Well, today I've officially passed the halfway mark with the rewrite of my novel, which is exciting. This is the last rewrite I'll do (unless some editor signs me on and wants me to do more, of course!). I love rewriting. I love fleshing things out, tightening up phrasing, making the dialogue more oblique, honing images, adding texture. But I'm conscious with this draft that I have to cut words. This draft started at about 193,000 words, which is too long for a first novel. Too big a risk for a publisher to take. So I'm aiming to finish with 170,000. I'm down to 188,000 so far so have got a fair bit of cutting to do yet.
What worries me is I've removed whole chapters from the first half and cut a few POV characters, and all I've lost is 5,000 words.
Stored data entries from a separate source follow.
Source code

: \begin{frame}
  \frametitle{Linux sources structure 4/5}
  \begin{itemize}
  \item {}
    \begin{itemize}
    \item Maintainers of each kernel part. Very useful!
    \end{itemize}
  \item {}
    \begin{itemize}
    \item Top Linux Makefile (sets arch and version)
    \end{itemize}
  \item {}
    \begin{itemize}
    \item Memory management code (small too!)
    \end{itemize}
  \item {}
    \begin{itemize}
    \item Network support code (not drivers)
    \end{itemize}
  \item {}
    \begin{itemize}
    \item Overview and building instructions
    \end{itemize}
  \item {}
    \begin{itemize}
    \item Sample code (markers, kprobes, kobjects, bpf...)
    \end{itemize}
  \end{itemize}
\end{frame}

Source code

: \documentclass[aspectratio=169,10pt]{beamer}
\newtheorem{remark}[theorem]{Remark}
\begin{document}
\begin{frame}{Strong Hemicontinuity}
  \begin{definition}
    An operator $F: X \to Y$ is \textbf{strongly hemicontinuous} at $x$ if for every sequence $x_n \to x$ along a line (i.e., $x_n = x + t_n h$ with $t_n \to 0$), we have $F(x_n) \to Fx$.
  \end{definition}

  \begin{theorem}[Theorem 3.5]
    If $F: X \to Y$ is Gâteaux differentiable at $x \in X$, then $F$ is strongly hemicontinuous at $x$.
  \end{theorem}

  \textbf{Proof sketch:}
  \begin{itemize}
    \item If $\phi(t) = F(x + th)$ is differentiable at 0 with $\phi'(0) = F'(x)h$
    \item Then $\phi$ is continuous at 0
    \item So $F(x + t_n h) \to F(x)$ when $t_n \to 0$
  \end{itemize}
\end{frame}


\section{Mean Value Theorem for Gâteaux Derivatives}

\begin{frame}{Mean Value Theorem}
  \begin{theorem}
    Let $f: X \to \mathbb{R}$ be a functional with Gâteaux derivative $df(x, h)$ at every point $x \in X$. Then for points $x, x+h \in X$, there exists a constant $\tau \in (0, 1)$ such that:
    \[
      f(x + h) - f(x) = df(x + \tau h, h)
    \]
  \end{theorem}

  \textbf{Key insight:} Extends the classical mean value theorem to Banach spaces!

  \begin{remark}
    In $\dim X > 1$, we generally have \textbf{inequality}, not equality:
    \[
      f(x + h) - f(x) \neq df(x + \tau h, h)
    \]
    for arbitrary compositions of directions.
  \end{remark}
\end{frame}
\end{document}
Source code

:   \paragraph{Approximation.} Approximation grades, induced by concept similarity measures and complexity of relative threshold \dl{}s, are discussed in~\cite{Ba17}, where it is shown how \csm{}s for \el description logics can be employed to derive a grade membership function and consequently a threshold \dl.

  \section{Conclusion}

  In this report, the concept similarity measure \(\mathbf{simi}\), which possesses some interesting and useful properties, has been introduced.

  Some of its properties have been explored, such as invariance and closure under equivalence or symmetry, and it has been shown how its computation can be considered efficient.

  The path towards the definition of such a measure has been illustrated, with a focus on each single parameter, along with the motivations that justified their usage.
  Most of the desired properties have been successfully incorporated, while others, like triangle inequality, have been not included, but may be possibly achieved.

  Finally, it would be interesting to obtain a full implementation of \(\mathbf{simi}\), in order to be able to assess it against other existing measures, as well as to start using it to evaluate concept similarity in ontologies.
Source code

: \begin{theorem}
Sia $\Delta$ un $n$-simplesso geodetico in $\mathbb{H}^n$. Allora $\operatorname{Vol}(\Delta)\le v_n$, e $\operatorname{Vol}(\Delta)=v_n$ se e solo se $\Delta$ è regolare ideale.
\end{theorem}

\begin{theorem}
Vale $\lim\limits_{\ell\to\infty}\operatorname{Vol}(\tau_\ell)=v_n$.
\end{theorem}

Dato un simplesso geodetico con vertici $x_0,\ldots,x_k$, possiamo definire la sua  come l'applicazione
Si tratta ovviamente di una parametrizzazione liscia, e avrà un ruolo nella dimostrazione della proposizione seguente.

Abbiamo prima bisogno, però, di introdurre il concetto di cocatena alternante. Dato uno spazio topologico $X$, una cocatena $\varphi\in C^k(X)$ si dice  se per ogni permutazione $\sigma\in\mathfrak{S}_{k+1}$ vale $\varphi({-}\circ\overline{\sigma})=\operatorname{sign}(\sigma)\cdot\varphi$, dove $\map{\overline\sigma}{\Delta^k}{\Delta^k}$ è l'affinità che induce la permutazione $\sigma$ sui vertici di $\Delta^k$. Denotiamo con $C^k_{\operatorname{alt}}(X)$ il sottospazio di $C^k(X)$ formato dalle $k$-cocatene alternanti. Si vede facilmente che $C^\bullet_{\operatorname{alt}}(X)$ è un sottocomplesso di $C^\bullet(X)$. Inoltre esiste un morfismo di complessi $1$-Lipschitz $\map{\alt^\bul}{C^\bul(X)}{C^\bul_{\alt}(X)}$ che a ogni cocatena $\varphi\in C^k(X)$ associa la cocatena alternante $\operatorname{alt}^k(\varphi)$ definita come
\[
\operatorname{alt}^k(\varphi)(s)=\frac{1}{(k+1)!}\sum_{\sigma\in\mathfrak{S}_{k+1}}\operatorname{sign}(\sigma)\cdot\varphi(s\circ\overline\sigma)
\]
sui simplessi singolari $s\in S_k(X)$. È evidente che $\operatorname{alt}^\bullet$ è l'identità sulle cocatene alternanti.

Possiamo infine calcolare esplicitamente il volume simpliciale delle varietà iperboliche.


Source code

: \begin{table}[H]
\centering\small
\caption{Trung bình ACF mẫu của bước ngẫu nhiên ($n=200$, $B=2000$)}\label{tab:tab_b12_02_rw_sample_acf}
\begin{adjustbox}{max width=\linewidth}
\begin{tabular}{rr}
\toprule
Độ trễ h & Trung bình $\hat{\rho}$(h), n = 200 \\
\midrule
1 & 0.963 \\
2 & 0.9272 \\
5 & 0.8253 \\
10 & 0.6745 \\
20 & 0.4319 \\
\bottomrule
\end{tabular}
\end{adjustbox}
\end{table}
Still, when I've finished I'll do a final editing pass -- in the past I've done the cut-ten-words-out-of-every-page approach, and that's helpful too. With the novel at well over 600 pages, that's 6000 words straightaway. And really, I've reworked the beginning more recently than the end -- I abandoned an earlier draft that was a tightening draft because I decided the whole thing needed rewriting, which is what I'm doing now. So, the words should come out of the second half more easily than the first. At least that's what I'm hoping. If not it will be tighten, tighten, tighten.
Many of my students come into Novel 2 having done short story writing as well. They all know that in a short story every word has to count. But I tell them that every word has to count in a novel as well. There's no room for padding, for flab. We all want to write the best novels we can -- novels that make the readers stay up well past when they want to go to bed, and flabbiness is a surefire way to put them right off. So I'm going to relish my cutting -- that's what editing is about: taking a rough stone and polishing it until it becomes a gem.